Gemäß § 28 Absatz 3 VwGVG hat das Verwaltungsgericht wenn die Voraussetzungen des Abs. 2 nicht vorliegen, im Verfahren über Beschwerden gemäß Art. 130 Abs. 1 Z 1 B-VG in der Sache selbst zu entscheiden, wenn die Behörde dem nicht bei der Vorlage der Beschwerde unter Bedachtnahme auf die wesentliche Vereinfachung oder Beschleunigung des Verfahrens widerspricht. Hat die Behörde notwendige Ermittlungen des Sachverhalts unterlassen, so kann das Verwaltungsgericht den angefochtenen Bescheid mit Beschluss aufheben und die Angelegenheit zur Erlassung eines neuen Bescheides an die Behörde zurückverweisen. Die Behörde ist hiebei an die rechtliche Beurteilung gebunden, von welcher das Verwaltungsgericht bei seinem Beschluss ausgegangen ist.

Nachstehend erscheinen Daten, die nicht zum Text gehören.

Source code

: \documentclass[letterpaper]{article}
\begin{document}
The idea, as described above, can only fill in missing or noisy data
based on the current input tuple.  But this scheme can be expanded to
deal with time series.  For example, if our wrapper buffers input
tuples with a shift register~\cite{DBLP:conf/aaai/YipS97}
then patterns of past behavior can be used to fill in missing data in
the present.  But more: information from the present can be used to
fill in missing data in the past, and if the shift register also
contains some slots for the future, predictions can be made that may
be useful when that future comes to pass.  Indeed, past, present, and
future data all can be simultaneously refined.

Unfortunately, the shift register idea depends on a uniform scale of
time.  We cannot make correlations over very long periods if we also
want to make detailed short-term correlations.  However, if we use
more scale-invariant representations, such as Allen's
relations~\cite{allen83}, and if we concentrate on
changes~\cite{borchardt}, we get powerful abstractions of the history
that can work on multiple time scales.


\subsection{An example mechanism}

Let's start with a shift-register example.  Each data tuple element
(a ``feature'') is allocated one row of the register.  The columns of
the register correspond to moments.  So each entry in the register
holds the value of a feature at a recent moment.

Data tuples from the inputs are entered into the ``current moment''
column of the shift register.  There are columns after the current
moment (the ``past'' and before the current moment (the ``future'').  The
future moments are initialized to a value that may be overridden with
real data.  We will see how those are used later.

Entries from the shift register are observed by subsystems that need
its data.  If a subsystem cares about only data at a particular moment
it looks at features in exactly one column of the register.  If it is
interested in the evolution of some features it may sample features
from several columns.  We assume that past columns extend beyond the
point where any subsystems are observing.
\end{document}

Ausführlich hat sich der Verwaltungsgerichtshof in seinem Erkenntnis vom 26.06.2014,

Ro 2014/03/0063, (ebenso VwGH 27.01.2015, Ro 2014/22/0087) mit der Sachentscheidungspflicht der Verwaltungsgerichte auseinandergesetzt und darin folgende Grundsätze herausgearbeitet:

Angesichts des in § 28 VwGVG insgesamt verankerten Systems stelle die nach § 28 Abs. 3 zweiter Satz VwGVG bestehende Zurückverweisungsmöglichkeit eine Ausnahme von der grundsätzlichen meritorischen Entscheidungszuständigkeit der Verwaltungsgerichte dar. Nach dem damit gebotenen Verständnis stehe diese Möglichkeit bezüglich ihrer Voraussetzungen nicht auf derselben Stufe wie die im ersten Satz des § 28 Abs. 3 VwGVG verankerte grundsätzliche meritorische Entscheidungskompetenz der Verwaltungsgerichte. Vielmehr verlangt das im § 28 VwGVG insgesamt normierte System, in dem insbesondere die normative Zielsetzung der Verfahrensbeschleunigung bzw. der Berücksichtigung einer angemessenen Verfahrensdauer ihren Ausdruck findet, dass von der Möglichkeit der Zurückverweisung nur bei krassen bzw. besonders gravierenden Ermittlungslücken Gebrauch gemacht wird. Eine Zurückverweisung der Sache an die Verwaltungsbehörde zur Durchführung notwendiger Ermittlungen wird daher insbesondere dann in Betracht kommen, wenn die Verwaltungsbehörde jegliche erforderliche Ermittlungstätigkeit unterlassen hat, wenn sie zur Ermittlung des maßgebenden Sachverhaltes (vgl. § 37 AVG) lediglich völlig ungeeignete Ermittlungsschritte gesetzt oder bloß ansatzweise ermittelt hat.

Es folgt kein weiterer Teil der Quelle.